What you are asked to do: Search the records below for the string "sulla", and report each line that contains it.

(Data extracted from a collection)

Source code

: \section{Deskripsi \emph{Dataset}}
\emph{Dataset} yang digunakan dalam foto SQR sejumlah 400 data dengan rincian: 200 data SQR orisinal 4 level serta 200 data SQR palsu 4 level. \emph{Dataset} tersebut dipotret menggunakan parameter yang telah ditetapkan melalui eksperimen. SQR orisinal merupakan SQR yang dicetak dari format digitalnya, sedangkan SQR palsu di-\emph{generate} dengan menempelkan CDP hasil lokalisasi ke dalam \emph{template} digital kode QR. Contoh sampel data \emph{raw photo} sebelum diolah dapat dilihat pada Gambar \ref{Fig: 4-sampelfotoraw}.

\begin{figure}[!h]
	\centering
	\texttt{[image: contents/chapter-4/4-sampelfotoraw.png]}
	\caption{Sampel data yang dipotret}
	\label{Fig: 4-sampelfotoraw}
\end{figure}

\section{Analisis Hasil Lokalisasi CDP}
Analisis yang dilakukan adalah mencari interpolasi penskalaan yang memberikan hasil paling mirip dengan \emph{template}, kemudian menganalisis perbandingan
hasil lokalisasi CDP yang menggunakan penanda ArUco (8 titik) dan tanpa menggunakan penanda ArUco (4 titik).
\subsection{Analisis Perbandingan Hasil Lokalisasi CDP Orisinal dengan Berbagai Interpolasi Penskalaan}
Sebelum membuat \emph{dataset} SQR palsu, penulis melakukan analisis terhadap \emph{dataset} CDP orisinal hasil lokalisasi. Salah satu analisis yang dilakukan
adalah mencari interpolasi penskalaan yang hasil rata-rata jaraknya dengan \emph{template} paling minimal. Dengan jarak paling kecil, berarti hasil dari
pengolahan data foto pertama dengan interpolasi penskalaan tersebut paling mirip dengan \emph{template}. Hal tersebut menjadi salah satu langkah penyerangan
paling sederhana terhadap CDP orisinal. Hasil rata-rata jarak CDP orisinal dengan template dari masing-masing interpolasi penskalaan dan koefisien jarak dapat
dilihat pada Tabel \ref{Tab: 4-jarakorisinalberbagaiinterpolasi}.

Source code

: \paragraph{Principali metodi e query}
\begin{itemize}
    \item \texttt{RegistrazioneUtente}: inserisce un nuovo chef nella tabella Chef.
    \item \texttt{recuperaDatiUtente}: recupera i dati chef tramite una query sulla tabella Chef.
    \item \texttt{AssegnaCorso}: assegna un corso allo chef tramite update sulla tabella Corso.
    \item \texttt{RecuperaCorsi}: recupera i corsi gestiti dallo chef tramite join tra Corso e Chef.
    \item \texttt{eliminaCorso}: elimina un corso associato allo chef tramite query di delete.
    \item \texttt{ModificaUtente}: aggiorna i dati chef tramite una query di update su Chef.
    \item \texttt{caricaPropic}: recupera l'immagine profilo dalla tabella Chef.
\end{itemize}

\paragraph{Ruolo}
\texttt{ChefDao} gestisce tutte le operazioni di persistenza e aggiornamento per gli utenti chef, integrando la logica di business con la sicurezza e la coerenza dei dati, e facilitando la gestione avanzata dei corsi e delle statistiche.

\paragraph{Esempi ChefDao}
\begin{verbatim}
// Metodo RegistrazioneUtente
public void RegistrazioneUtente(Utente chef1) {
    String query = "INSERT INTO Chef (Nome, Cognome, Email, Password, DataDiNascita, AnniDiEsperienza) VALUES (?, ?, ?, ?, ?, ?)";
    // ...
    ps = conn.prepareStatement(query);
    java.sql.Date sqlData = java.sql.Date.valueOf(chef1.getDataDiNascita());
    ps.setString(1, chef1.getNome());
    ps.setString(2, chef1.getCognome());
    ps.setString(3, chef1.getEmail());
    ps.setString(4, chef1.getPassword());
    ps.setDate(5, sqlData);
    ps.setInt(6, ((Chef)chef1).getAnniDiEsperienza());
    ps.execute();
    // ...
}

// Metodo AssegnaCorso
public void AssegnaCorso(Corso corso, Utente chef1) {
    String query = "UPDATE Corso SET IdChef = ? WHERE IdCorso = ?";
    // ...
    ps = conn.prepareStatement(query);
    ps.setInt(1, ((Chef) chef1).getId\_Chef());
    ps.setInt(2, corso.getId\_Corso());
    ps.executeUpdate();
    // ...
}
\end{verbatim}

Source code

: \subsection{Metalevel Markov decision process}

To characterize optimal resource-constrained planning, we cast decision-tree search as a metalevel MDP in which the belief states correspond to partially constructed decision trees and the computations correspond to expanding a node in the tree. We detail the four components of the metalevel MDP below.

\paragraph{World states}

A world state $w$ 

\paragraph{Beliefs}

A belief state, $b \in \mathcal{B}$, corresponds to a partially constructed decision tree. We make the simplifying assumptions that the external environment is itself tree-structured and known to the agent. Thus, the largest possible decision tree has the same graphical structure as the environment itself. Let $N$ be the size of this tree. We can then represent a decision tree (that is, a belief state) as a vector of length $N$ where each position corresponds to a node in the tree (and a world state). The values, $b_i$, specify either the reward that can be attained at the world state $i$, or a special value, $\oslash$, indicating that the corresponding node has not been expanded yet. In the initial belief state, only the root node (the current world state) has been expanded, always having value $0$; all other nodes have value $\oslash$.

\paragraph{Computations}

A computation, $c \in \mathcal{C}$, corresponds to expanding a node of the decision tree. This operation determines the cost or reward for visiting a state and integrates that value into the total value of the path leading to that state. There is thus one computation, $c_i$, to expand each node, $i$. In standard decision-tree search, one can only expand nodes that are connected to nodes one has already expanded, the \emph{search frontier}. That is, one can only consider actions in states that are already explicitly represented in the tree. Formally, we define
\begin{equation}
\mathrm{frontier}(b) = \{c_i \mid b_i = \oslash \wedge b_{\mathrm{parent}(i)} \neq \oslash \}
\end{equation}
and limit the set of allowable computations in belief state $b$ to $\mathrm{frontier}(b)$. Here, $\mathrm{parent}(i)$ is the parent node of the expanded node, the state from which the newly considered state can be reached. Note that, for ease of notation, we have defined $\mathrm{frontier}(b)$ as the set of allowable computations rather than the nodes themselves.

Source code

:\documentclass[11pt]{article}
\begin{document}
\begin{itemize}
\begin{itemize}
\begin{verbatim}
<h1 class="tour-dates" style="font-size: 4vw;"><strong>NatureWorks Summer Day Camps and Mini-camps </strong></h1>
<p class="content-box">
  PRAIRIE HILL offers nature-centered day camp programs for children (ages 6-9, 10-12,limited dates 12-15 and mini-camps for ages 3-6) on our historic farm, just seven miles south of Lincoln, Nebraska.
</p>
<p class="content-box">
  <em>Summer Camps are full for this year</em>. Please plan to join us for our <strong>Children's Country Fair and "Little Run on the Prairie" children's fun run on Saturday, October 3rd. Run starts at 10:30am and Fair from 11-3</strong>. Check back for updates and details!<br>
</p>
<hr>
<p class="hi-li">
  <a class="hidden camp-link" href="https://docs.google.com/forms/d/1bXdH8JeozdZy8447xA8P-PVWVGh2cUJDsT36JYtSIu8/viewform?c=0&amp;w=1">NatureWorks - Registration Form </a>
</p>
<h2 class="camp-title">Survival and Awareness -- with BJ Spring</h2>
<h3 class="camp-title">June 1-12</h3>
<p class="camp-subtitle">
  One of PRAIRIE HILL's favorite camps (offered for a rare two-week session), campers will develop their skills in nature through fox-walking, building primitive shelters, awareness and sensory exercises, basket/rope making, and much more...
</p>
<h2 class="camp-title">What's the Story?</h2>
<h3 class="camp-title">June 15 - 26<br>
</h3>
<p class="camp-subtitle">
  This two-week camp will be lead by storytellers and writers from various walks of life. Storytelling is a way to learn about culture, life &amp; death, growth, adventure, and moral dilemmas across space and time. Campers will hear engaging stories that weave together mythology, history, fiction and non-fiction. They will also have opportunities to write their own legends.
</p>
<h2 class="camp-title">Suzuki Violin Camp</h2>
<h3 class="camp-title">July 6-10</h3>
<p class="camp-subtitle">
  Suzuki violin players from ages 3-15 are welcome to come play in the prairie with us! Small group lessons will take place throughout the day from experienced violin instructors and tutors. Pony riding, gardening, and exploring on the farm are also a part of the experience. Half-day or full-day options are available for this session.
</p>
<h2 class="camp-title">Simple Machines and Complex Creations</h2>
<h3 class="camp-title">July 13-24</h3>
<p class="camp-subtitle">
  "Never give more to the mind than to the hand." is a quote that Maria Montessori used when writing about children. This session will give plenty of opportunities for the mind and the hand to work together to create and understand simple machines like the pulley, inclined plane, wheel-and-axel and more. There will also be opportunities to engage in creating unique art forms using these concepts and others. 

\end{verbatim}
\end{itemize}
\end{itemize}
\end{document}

Reply to the exercise:
    \item \texttt{recuperaDatiUtente}: recupera i dati chef tramite una query sulla tabella Chef.
    \item \texttt{AssegnaCorso}: assegna un corso allo chef tramite update sulla tabella Corso.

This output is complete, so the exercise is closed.